WHAT IS REQUIRED: For the word "gotutx", count the lines below that contain it. Give the number alone.

(Excerpts from a dataset)
┌──

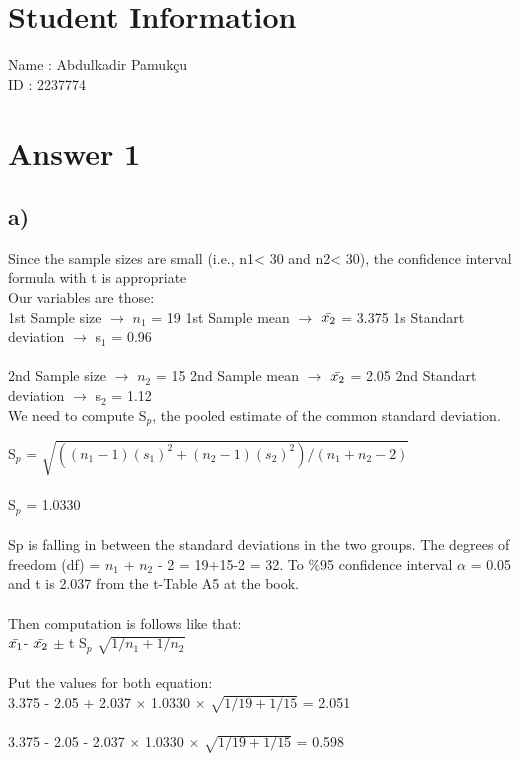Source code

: \documentclass[12pt]{article}
\begin{document}
\section*{Student Information}

Name : Abdulkadir Pamukçu\\

ID : 2237774


\section*{Answer 1}

\subsection*{a)}
Since the sample sizes are small (i.e., n1< 30 and n2< 30), the confidence interval formula with t is appropriate\\
Our variables are those:\\ 1st Sample size $\rightarrow$ $n_1$ = 19  1st Sample mean $\rightarrow$ $\Bar{x_2}$ = 3.375 1s Standart deviation $\rightarrow$ s$_1$ = 0.96 \\
\\
2nd Sample size $\rightarrow$ $n_2$ = 15  2nd Sample mean $\rightarrow$ $\Bar{x_2}$ = 2.05 2nd Standart deviation $\rightarrow$ s$_2$ = 1.12\\
 
We need to compute S$_p$, the pooled estimate of the common standard deviation.
 
S$_p$ = $\sqrt{ ((n_1 -1)(s_1)^2 + (n_2 - 1)(s_2)^2)  / ( n_1 + n_2 - 2)    }   $\\
 \\
S$_p$ = 1.0330\\
\\
Sp is falling in between the standard deviations in the two groups. The degrees of freedom (df) = $n_1$ + $n_2$ - 2  = 19+15-2 = 32. To $\%$95 confidence interval $\alpha$ = 0.05 and t is 2.037 from the t-Table A5 at the book. \\
\\
Then computation is follows like that:\\

$\Bar{x_1}$- $\Bar{x_2}$ $\pm$  t  S$_p$ $\sqrt{1/ n_1 + 1/n_2}$\\
\\
Put the values for both equation:\\

3.375 - 2.05 +  2.037 $\times$ 1.0330 $\times$ $\sqrt{1/ 19 + 1/15}$ = 2.051\\
\\
3.375 - 2.05 -  2.037 $\times$ 1.0330 $\times$ $\sqrt{1/ 19 + 1/15}$ = 0.598\\
\end{document}
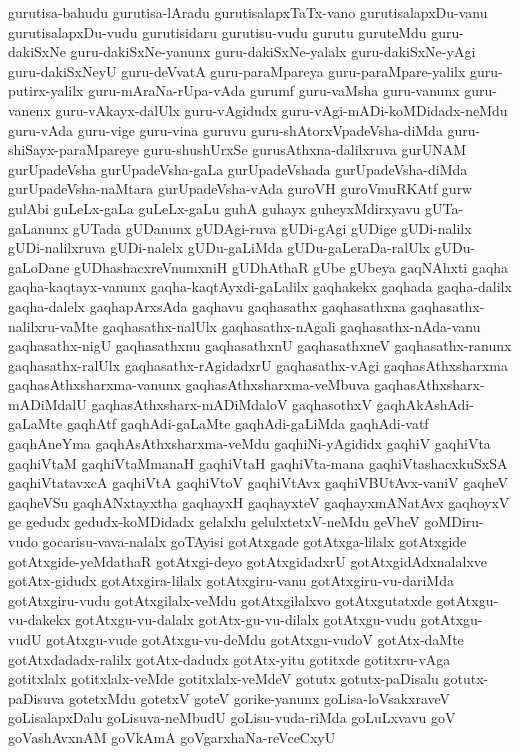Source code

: {gurutisa-bahudu
gurutisa-lAradu
gurutisalapxTaTx-vano
gurutisalapxDu-vanu
gurutisalapxDu-vudu
gurutisidaru
gurutisu-vudu
gurutu
guruteMdu
guru-dakiSxNe
guru-dakiSxNe-yanunx
guru-dakiSxNe-yalalx
guru-dakiSxNe-yAgi
guru-dakiSxNeyU
guru-deVvatA
guru-paraMpareya
guru-paraMpare-yalilx
guru-putirx-yalilx
guru-mAraNa-rUpa-vAda
gurumf
guru-vaMsha
guru-vanunx
guru-vanenx
guru-vAkayx-dalUlx
guru-vAgidudx
guru-vAgi-mADi-koMDidadx-neMdu
guru-vAda
guru-vige
guru-vina
guruvu
guru-shAtorxVpadeVsha-diMda
guru-shiSayx-paraMpareye
guru-shushUrxSe
gurusAthxna-dalilxruva
gurUNAM
gurUpadeVsha
gurUpadeVsha-gaLa
gurUpadeVshada
gurUpadeVsha-diMda
gurUpadeVsha-naMtara
gurUpadeVsha-vAda
guroVH
guroVmuRKAtf
gurw
gulAbi
guLeLx-gaLa
guLeLx-gaLu
guhA
guhayx
guheyxMdirxyavu
gUTa-gaLanunx
gUTada
gUDanunx
gUDAgi-ruva
gUDi-gAgi
gUDige
gUDi-nalilx
gUDi-nalilxruva
gUDi-nalelx
gUDu-gaLiMda
gUDu-gaLeraDa-ralUlx
gUDu-gaLoDane
gUDhashacxreVnumxniH
gUDhAthaR
gUbe
gUbeya
gaqNAhxti
gaqha
gaqha-kaqtayx-vanunx
gaqha-kaqtAyxdi-gaLalilx
gaqhakekx
gaqhada
gaqha-dalilx
gaqha-dalelx
gaqhapArxsAda
gaqhavu
gaqhasathx
gaqhasathxna
gaqhasathx-nalilxru-vaMte
gaqhasathx-nalUlx
gaqhasathx-nAgali
gaqhasathx-nAda-vanu
gaqhasathx-nigU
gaqhasathxnu
gaqhasathxnU
gaqhasathxneV
gaqhasathx-ranunx
gaqhasathx-ralUlx
gaqhasathx-rAgidadxrU
gaqhasathx-vAgi
gaqhasAthxsharxma
gaqhasAthxsharxma-vanunx
gaqhasAthxsharxma-veMbuva
gaqhasAthxsharx-mADiMdalU
gaqhasAthxsharx-mADiMdaloV
gaqhasothxV
gaqhAkAshAdi-gaLaMte
gaqhAtf
gaqhAdi-gaLaMte
gaqhAdi-gaLiMda
gaqhAdi-vatf
gaqhAneYma
gaqhAsAthxsharxma-veMdu
gaqhiNi-yAgididx
gaqhiV
gaqhiVta
gaqhiVtaM
gaqhiVtaMmanaH
gaqhiVtaH
gaqhiVta-mana
gaqhiVtashacxkuSxSA
gaqhiVtatavxcA
gaqhiVtA
gaqhiVtoV
gaqhiVtAvx
gaqhiVBUtAvx-vaniV
gaqheV
gaqheVSu
gaqhANxtayxtha
gaqhayxH
gaqhayxteV
gaqhayxmANatAvx
gaqhoyxV
ge
gedudx
gedudx-koMDidadx
gelalxlu
gelulxtetxV-neMdu
geVheV
goMDiru-vudo
gocarisu-vava-nalalx
goTAyisi
gotAtxgade
gotAtxga-lilalx
gotAtxgide
gotAtxgide-yeMdathaR
gotAtxgi-deyo
gotAtxgidadxrU
gotAtxgidAdxnalalxve
gotAtx-gidudx
gotAtxgira-lilalx
gotAtxgiru-vanu
gotAtxgiru-vu-dariMda
gotAtxgiru-vudu
gotAtxgilalx-veMdu
gotAtxgilalxvo
gotAtxgutatxde
gotAtxgu-vu-dakekx
gotAtxgu-vu-dalalx
gotAtx-gu-vu-dilalx
gotAtxgu-vudu
gotAtxgu-vudU
gotAtxgu-vude
gotAtxgu-vu-deMdu
gotAtxgu-vudoV
gotAtx-daMte
gotAtxdadadx-ralilx
gotAtx-dadudx
gotAtx-yitu
gotitxde
gotitxru-vAga
gotitxlalx
gotitxlalx-veMde
gotitxlalx-veMdeV
gotutx
gotutx-paDisalu
gotutx-paDisuva
gotetxMdu
gotetxV
goteV
gorike-yanunx
goLisa-loVsakxraveV
goLisalapxDalu
goLisuva-neMbudU
goLisu-vuda-riMda
goLuLxvavu
goV
goVashAvxnAM
goVkAmA
goVgarxhaNa-reVceCxyU
}

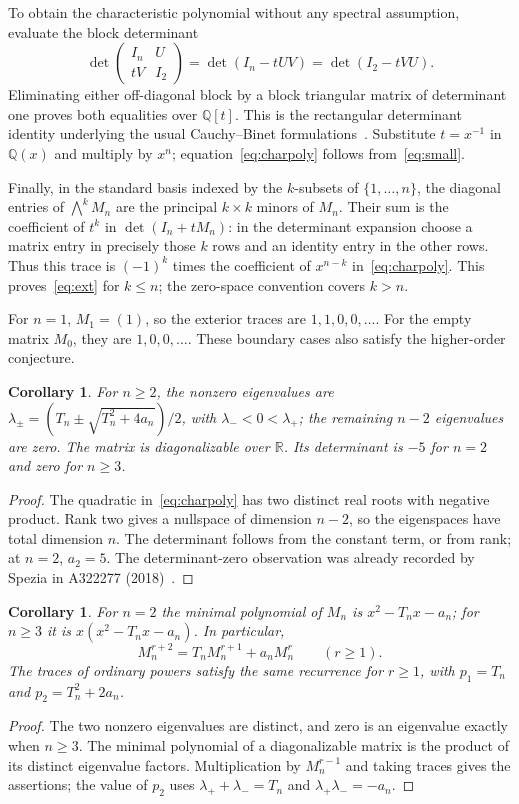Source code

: \documentclass[11pt]{article}
\newtheorem{corollary}[theorem]{Corollary}
\begin{document}
To obtain the characteristic polynomial without any spectral assumption,
evaluate the block determinant
\[
\det\begin{pmatrix}I_n&U\\tV&I_2\end{pmatrix}
=\det(I_n-tUV)=\det(I_2-tVU).
\]
Eliminating either off-diagonal block by a block triangular matrix of
determinant one proves both equalities over $\mathbb Q[t]$.
This is the rectangular determinant identity underlying the usual
Cauchy--Binet formulations~\cite{knill}.
Substitute $t=x^{-1}$ in $\mathbb Q(x)$ and multiply by $x^n$;
equation~\eqref{eq:charpoly} follows from~\eqref{eq:small}.

Finally, in the standard basis indexed by the $k$-subsets of
$\{1,\ldots,n\}$, the diagonal entries of $\bigwedge^k M_n$ are the
principal $k\times k$ minors of $M_n$.
Their sum is the coefficient of $t^k$ in $\det(I_n+tM_n)$:
in the determinant expansion choose a matrix entry in precisely those
$k$ rows and an identity entry in the other rows.
Thus this trace is $(-1)^k$ times the coefficient of $x^{n-k}$
in~\eqref{eq:charpoly}. This proves~\eqref{eq:ext} for $k\leq n$;
the zero-space convention covers $k>n$.

For $n=1$, $M_1=(1)$, so the exterior traces are $1,1,0,0,\ldots$.
For the empty matrix $M_0$, they are $1,0,0,\ldots$.
These boundary cases also satisfy the higher-order conjecture.

\begin{corollary}\label{cor:spectrum}
For $n\geq2$, the nonzero eigenvalues are
$\lambda_\pm=(T_n\pm\sqrt{T_n^2+4a_n})/2$, with
$\lambda_-<0<\lambda_+$; the remaining $n-2$ eigenvalues are zero.
The matrix is diagonalizable over $\mathbb R$.
Its determinant is $-5$ for $n=2$ and zero for $n\geq3$.
\end{corollary}
\begin{proof}
The quadratic in~\eqref{eq:charpoly} has two distinct real roots with
negative product. Rank two gives a nullspace of dimension $n-2$,
so the eigenspaces have total dimension $n$. The determinant follows from
the constant term, or from rank; at $n=2$, $a_2=5$.
The determinant-zero observation was already recorded by Spezia in
A322277 (2018)~\cite{s322277}.
\end{proof}

\begin{corollary}\label{cor:powers}
For $n=2$ the minimal polynomial of $M_n$ is $x^2-T_nx-a_n$;
for $n\geq3$ it is $x(x^2-T_nx-a_n)$. In particular,
\[
M_n^{r+2}=T_nM_n^{r+1}+a_nM_n^r\qquad(r\geq1).
\]
The traces of ordinary powers satisfy the same recurrence for $r\geq1$,
with $p_1=T_n$ and $p_2=T_n^2+2a_n$.
\end{corollary}
\begin{proof}
The two nonzero eigenvalues are distinct, and zero is an eigenvalue
exactly when $n\geq3$. The minimal polynomial of a diagonalizable matrix
is the product of its distinct eigenvalue factors. Multiplication by
$M_n^{r-1}$ and taking traces gives the assertions; the value of $p_2$
uses $\lambda_++\lambda_-=T_n$ and $\lambda_+\lambda_-=-a_n$.
\end{proof}
\end{document}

└──

FINISHED TASK: 3